Hal's stomach fluttered, but his caged groin tightened. "Hang on. If we're old-fashioned, then she has to pay maintenance."
She replaced her glasses. "Unfortunately, you are not actually married."
"So how come she gets to control my bank account and veto my contracts?"
"That, young man, comes with her being your senior partner."
There was a catch in his voice. "I can't work to support myself. I'll end up being forced back to her against my will."
Were the lawyer's eyes twinkling? "Console yourself," she said, "that this is how it was for women before feminism. At least she can't have you consigned to a lunatic asylum... yet."
Hal plucked at his glass collar as if that could loosen in. "Help?
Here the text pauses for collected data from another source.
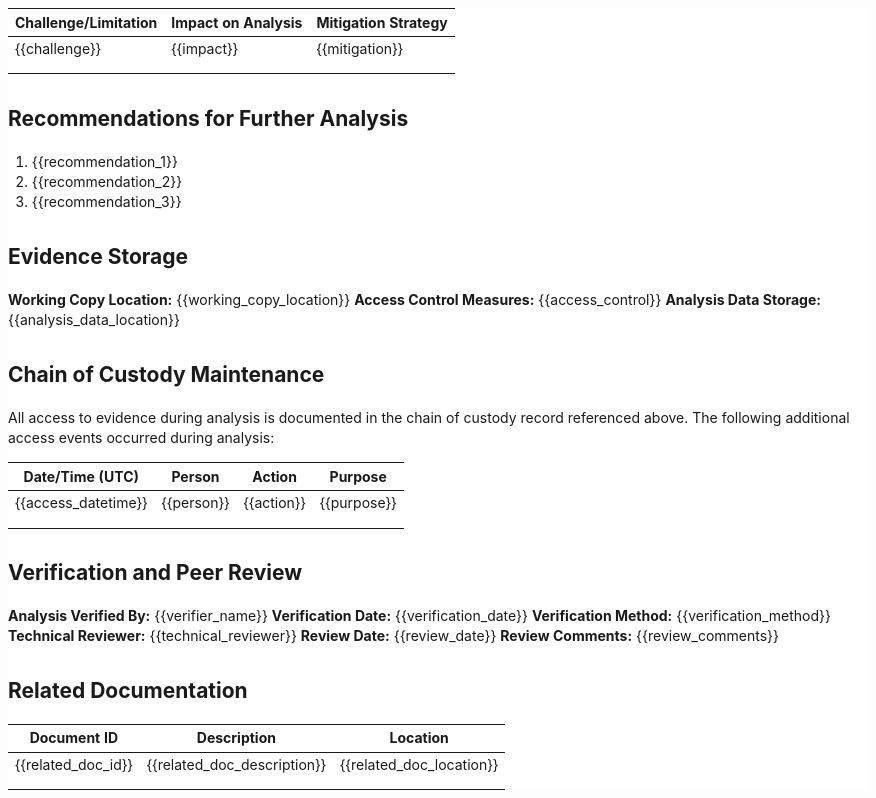 | Challenge/Limitation | Impact on Analysis | Mitigation Strategy |
|---------------------|---------------------|---------------------|
| {{challenge}} | {{impact}} | {{mitigation}} |
| | | |
| | | |

## Recommendations for Further Analysis

1. {{recommendation_1}}
2. {{recommendation_2}}
3. {{recommendation_3}}

## Evidence Storage

**Working Copy Location:** {{working_copy_location}}
**Access Control Measures:** {{access_control}}
**Analysis Data Storage:** {{analysis_data_location}}

## Chain of Custody Maintenance

All access to evidence during analysis is documented in the chain of custody record referenced above. The following additional access events occurred during analysis:

| Date/Time (UTC) | Person | Action | Purpose |
|-----------------|--------|--------|---------|
| {{access_datetime}} | {{person}} | {{action}} | {{purpose}} |
| | | | |
| | | | |

## Verification and Peer Review

**Analysis Verified By:** {{verifier_name}}
**Verification Date:** {{verification_date}}
**Verification Method:** {{verification_method}}
**Technical Reviewer:** {{technical_reviewer}}
**Review Date:** {{review_date}}
**Review Comments:** {{review_comments}}

## Related Documentation

| Document ID | Description | Location |
|-------------|------------|----------|
| {{related_doc_id}} | {{related_doc_description}} | {{related_doc_location}} |
| | | |
| | | |
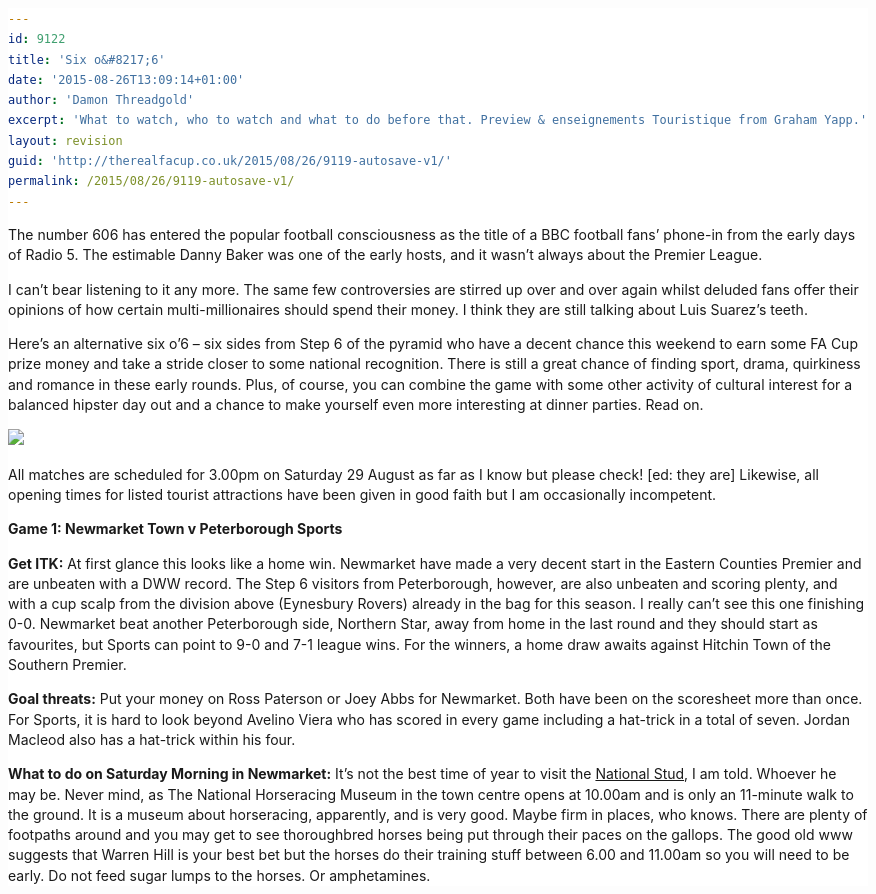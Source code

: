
 ```yaml
---
id: 9122
title: 'Six o&#8217;6'
date: '2015-08-26T13:09:14+01:00'
author: 'Damon Threadgold'
excerpt: 'What to watch, who to watch and what to do before that. Preview & enseignements Touristique from Graham Yapp.'
layout: revision
guid: 'http://therealfacup.co.uk/2015/08/26/9119-autosave-v1/'
permalink: /2015/08/26/9119-autosave-v1/
---
```


The number 606 has entered the popular football consciousness as the title of a BBC football fans’ phone-in from the early days of Radio 5. The estimable Danny Baker was one of the early hosts, and it wasn’t always about the Premier League.

I can’t bear listening to it any more. The same few controversies are stirred up over and over again whilst deluded fans offer their opinions of how certain multi-millionaires should spend their money. I think they are still talking about Luis Suarez’s teeth.

Here’s an alternative six o’6 – six sides from Step 6 of the pyramid who have a decent chance this weekend to earn some FA Cup prize money and take a stride closer to some national recognition. There is still a great chance of finding sport, drama, quirkiness and romance in these early rounds. Plus, of course, you can combine the game with some other activity of cultural interest for a balanced hipster day out and a chance to make yourself even more interesting at dinner parties. Read on.

![](https://lh3.googleusercontent.com/-qjasEswBBr4/Vd2lRDkeJcI/AAAAAAAAFbQ/10CpHfbszvQ/s800-Ic42/TR-606-modified-04.jpg)

All matches are scheduled for 3.00pm on Saturday 29 August as far as I know but please check! \[ed: they are\] Likewise, all opening times for listed tourist attractions have been given in good faith but I am occasionally incompetent.

**Game 1: Newmarket Town v Peterborough Sports**

**Get ITK:** At first glance this looks like a home win. Newmarket have made a very decent start in the Eastern Counties Premier and are unbeaten with a DWW record. The Step 6 visitors from Peterborough, however, are also unbeaten and scoring plenty, and with a cup scalp from the division above (Eynesbury Rovers) already in the bag for this season. I really can’t see this one finishing 0-0. Newmarket beat another Peterborough side, Northern Star, away from home in the last round and they should start as favourites, but Sports can point to 9-0 and 7-1 league wins. For the winners, a home draw awaits against Hitchin Town of the Southern Premier.

**Goal threats:**  Put your money on Ross Paterson or Joey Abbs for Newmarket. Both have been on the scoresheet more than once. For Sports, it is hard to look beyond Avelino Viera who has scored in every game including a hat-trick in a total of seven. Jordan Macleod also has a hat-trick within his four.

**What to do on Saturday Morning in Newmarket:** It’s not the best time of year to visit the [National Stud](http://www.nationalstud.co.uk/), I am told. Whoever he may be. Never mind, as The National Horseracing Museum in the town centre opens at 10.00am and is only an 11-minute walk to the ground. It is a museum about horseracing, apparently, and is very good. Maybe firm in places, who knows. There are plenty of footpaths around and you may get to see thoroughbred horses being put through their paces on the gallops. The good old www suggests that Warren Hill is your best bet but the horses do their training stuff between 6.00 and 11.00am so you will need to be early. Do not feed sugar lumps to the horses. Or amphetamines.
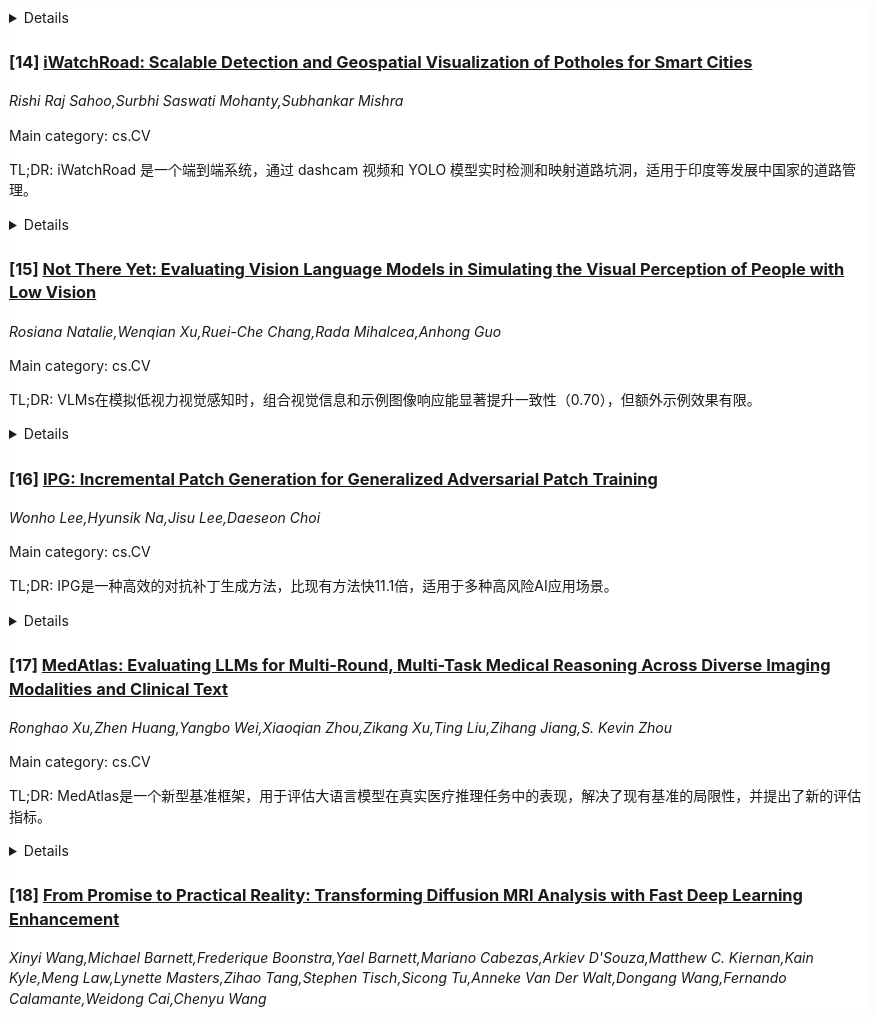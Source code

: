 <details><summary>Details</summary></details>


### [14] [iWatchRoad: Scalable Detection and Geospatial Visualization of Potholes for Smart Cities](https://arxiv.org/abs/2508.10945)
*Rishi Raj Sahoo,Surbhi Saswati Mohanty,Subhankar Mishra*

Main category: cs.CV

TL;DR: iWatchRoad 是一个端到端系统，通过 dashcam 视频和 YOLO 模型实时检测和映射道路坑洞，适用于印度等发展中国家的道路管理。


<details><summary>Details</summary></details>


### [15] [Not There Yet: Evaluating Vision Language Models in Simulating the Visual Perception of People with Low Vision](https://arxiv.org/abs/2508.10972)
*Rosiana Natalie,Wenqian Xu,Ruei-Che Chang,Rada Mihalcea,Anhong Guo*

Main category: cs.CV

TL;DR: VLMs在模拟低视力视觉感知时，组合视觉信息和示例图像响应能显著提升一致性（0.70），但额外示例效果有限。


<details><summary>Details</summary></details>


### [16] [IPG: Incremental Patch Generation for Generalized Adversarial Patch Training](https://arxiv.org/abs/2508.10946)
*Wonho Lee,Hyunsik Na,Jisu Lee,Daeseon Choi*

Main category: cs.CV

TL;DR: IPG是一种高效的对抗补丁生成方法，比现有方法快11.1倍，适用于多种高风险AI应用场景。


<details><summary>Details</summary></details>


### [17] [MedAtlas: Evaluating LLMs for Multi-Round, Multi-Task Medical Reasoning Across Diverse Imaging Modalities and Clinical Text](https://arxiv.org/abs/2508.10947)
*Ronghao Xu,Zhen Huang,Yangbo Wei,Xiaoqian Zhou,Zikang Xu,Ting Liu,Zihang Jiang,S. Kevin Zhou*

Main category: cs.CV

TL;DR: MedAtlas是一个新型基准框架，用于评估大语言模型在真实医疗推理任务中的表现，解决了现有基准的局限性，并提出了新的评估指标。


<details><summary>Details</summary></details>


### [18] [From Promise to Practical Reality: Transforming Diffusion MRI Analysis with Fast Deep Learning Enhancement](https://arxiv.org/abs/2508.10950)
*Xinyi Wang,Michael Barnett,Frederique Boonstra,Yael Barnett,Mariano Cabezas,Arkiev D'Souza,Matthew C. Kiernan,Kain Kyle,Meng Law,Lynette Masters,Zihao Tang,Stephen Tisch,Sicong Tu,Anneke Van Der Walt,Dongang Wang,Fernando Calamante,Weidong Cai,Chenyu Wang*
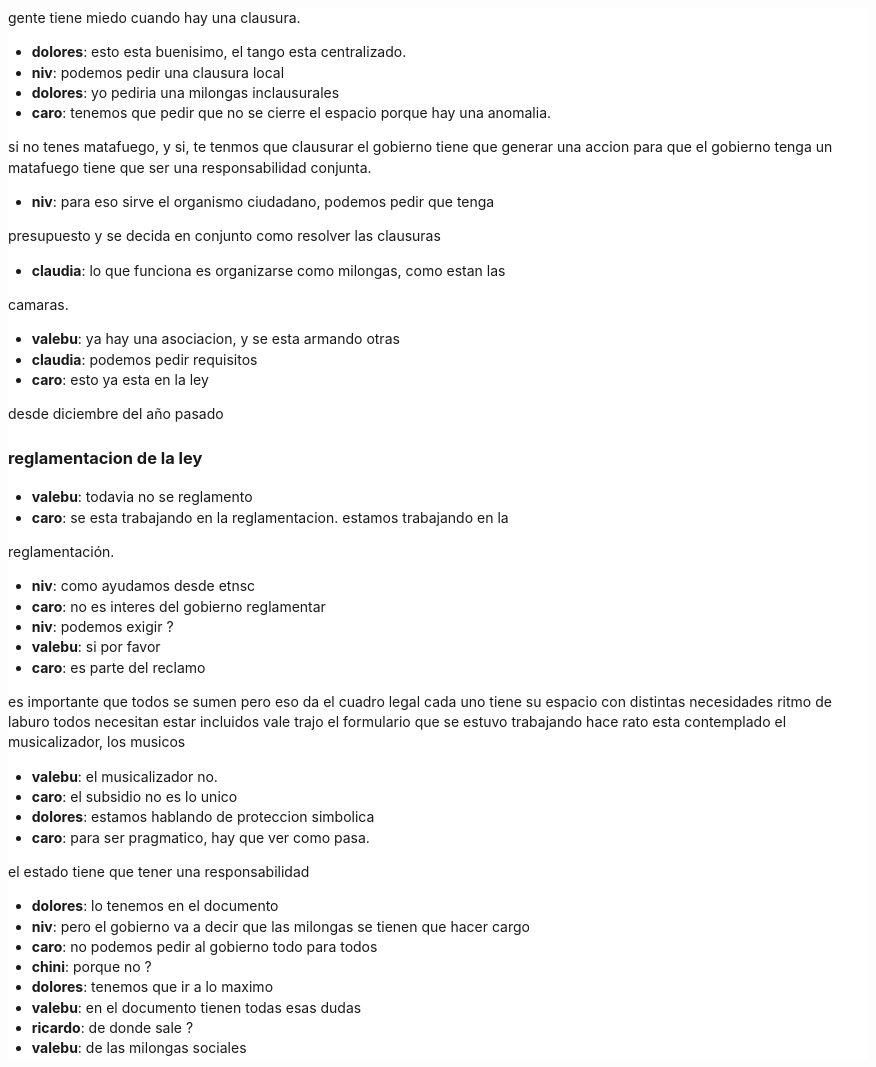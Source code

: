 gente tiene miedo cuando hay una clausura.

-   **dolores**: esto esta buenisimo, el tango esta centralizado.
-   **niv**: podemos pedir una clausura local
-   **dolores**: yo pediria una milongas inclausurales
-   **caro**: tenemos que pedir que no se cierre el espacio porque hay una anomalia.

si no tenes matafuego, y si, te tenmos que clausurar el gobierno tiene que generar una accion para que el gobierno tenga un matafuego tiene que ser una responsabilidad conjunta.

-   **niv**: para eso sirve el organismo ciudadano, podemos pedir que tenga

presupuesto y se decida en conjunto como resolver las clausuras

-   **claudia**: lo que funciona es organizarse como milongas, como estan las

camaras.

-   **valebu**: ya hay una asociacion, y se esta armando otras
-   **claudia**: podemos pedir requisitos
-   **caro**: esto ya esta en la ley

desde diciembre del año pasado


<a id="orge1d54b1"></a>

### reglamentacion de la ley

-   **valebu**: todavia no se reglamento
-   **caro**: se esta trabajando en la reglamentacion. estamos trabajando en la

reglamentación.

-   **niv**: como ayudamos desde etnsc
-   **caro**: no es interes del gobierno reglamentar
-   **niv**: podemos exigir ?
-   **valebu**: si por favor
-   **caro**: es parte del reclamo

es importante que todos se sumen pero eso da el cuadro legal cada uno tiene su espacio con distintas necesidades ritmo de laburo todos necesitan estar incluidos vale trajo el formulario que se estuvo trabajando hace rato esta contemplado el musicalizador, los musicos

-   **valebu**: el musicalizador no.
-   **caro**: el subsidio no es lo unico
-   **dolores**: estamos hablando de proteccion simbolica
-   **caro**: para ser pragmatico, hay que ver como pasa.

el estado tiene que tener una responsabilidad

-   **dolores**: lo tenemos en el documento
-   **niv**: pero el gobierno va a decir que las milongas se tienen que hacer cargo
-   **caro**: no podemos pedir al gobierno todo para todos
-   **chini**: porque no ?
-   **dolores**: tenemos que ir a lo maximo
-   **valebu**: en el documento tienen todas esas dudas
-   **ricardo**: de donde sale ?
-   **valebu**: de las milongas sociales
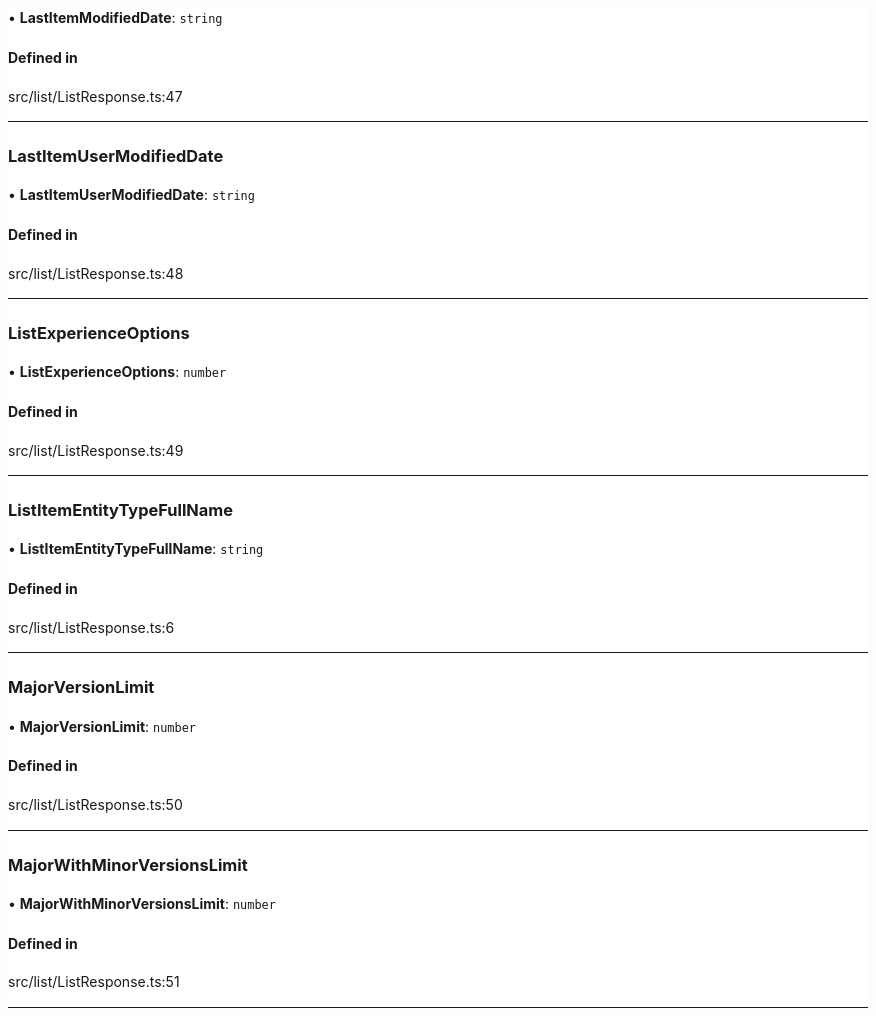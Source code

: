 • **LastItemModifiedDate**: `string`

#### Defined in

src/list/ListResponse.ts:47

___

### LastItemUserModifiedDate

• **LastItemUserModifiedDate**: `string`

#### Defined in

src/list/ListResponse.ts:48

___

### ListExperienceOptions

• **ListExperienceOptions**: `number`

#### Defined in

src/list/ListResponse.ts:49

___

### ListItemEntityTypeFullName

• **ListItemEntityTypeFullName**: `string`

#### Defined in

src/list/ListResponse.ts:6

___

### MajorVersionLimit

• **MajorVersionLimit**: `number`

#### Defined in

src/list/ListResponse.ts:50

___

### MajorWithMinorVersionsLimit

• **MajorWithMinorVersionsLimit**: `number`

#### Defined in

src/list/ListResponse.ts:51

___
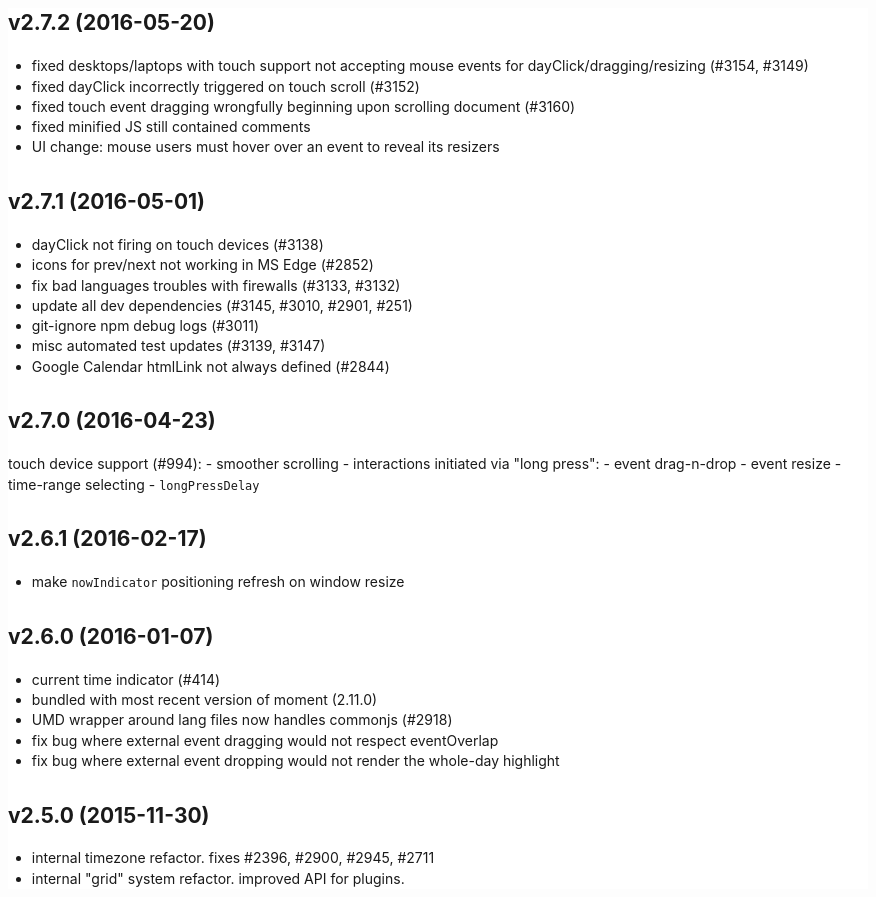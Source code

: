 
v2.7.2 (2016-05-20)
-------------------

- fixed desktops/laptops with touch support not accepting mouse events for
  dayClick/dragging/resizing (#3154, #3149)
- fixed dayClick incorrectly triggered on touch scroll (#3152)
- fixed touch event dragging wrongfully beginning upon scrolling document (#3160)
- fixed minified JS still contained comments
- UI change: mouse users must hover over an event to reveal its resizers


v2.7.1 (2016-05-01)
-------------------

- dayClick not firing on touch devices (#3138)
- icons for prev/next not working in MS Edge (#2852)
- fix bad languages troubles with firewalls (#3133, #3132)
- update all dev dependencies (#3145, #3010, #2901, #251)
- git-ignore npm debug logs (#3011)
- misc automated test updates (#3139, #3147)
- Google Calendar htmlLink not always defined (#2844)


v2.7.0 (2016-04-23)
-------------------

touch device support (#994):
	- smoother scrolling
	- interactions initiated via "long press":
		- event drag-n-drop
		- event resize
		- time-range selecting
	- `longPressDelay`


v2.6.1 (2016-02-17)
-------------------

- make `nowIndicator` positioning refresh on window resize


v2.6.0 (2016-01-07)
-------------------

- current time indicator (#414)
- bundled with most recent version of moment (2.11.0)
- UMD wrapper around lang files now handles commonjs (#2918)
- fix bug where external event dragging would not respect eventOverlap
- fix bug where external event dropping would not render the whole-day highlight


v2.5.0 (2015-11-30)
-------------------

- internal timezone refactor. fixes #2396, #2900, #2945, #2711
- internal "grid" system refactor. improved API for plugins.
There must be something?"
"Well, if you could catch her in an infidelity with another man, you could have cause for divorce."
Hal's shoulders slumped. "I'm not sure she's interested in men."
She opened a drawer and rummaged in it. "I am afraid that you are, as young people put it, 'shafted'." She produced some ten pound notes. "These might help?"
"What? Oh..." He put out his hand. "Thanks!"
She pushed her chair back from the desk, taking the money out of reach. "You have to earn them first. Lock the door..."
Hal heard the same thing from four different lawyers. One of them asked him for a blow job --- Hal politely declined. Another, a nerdy woman with bad glasses, asked him on a date, which at least got him a nice meal and a bed for the night. She also "tipped" him.
The money from whoring himself helped Hal replace the running shoes he'd left at Tabitha's. However, what he really needed was a job.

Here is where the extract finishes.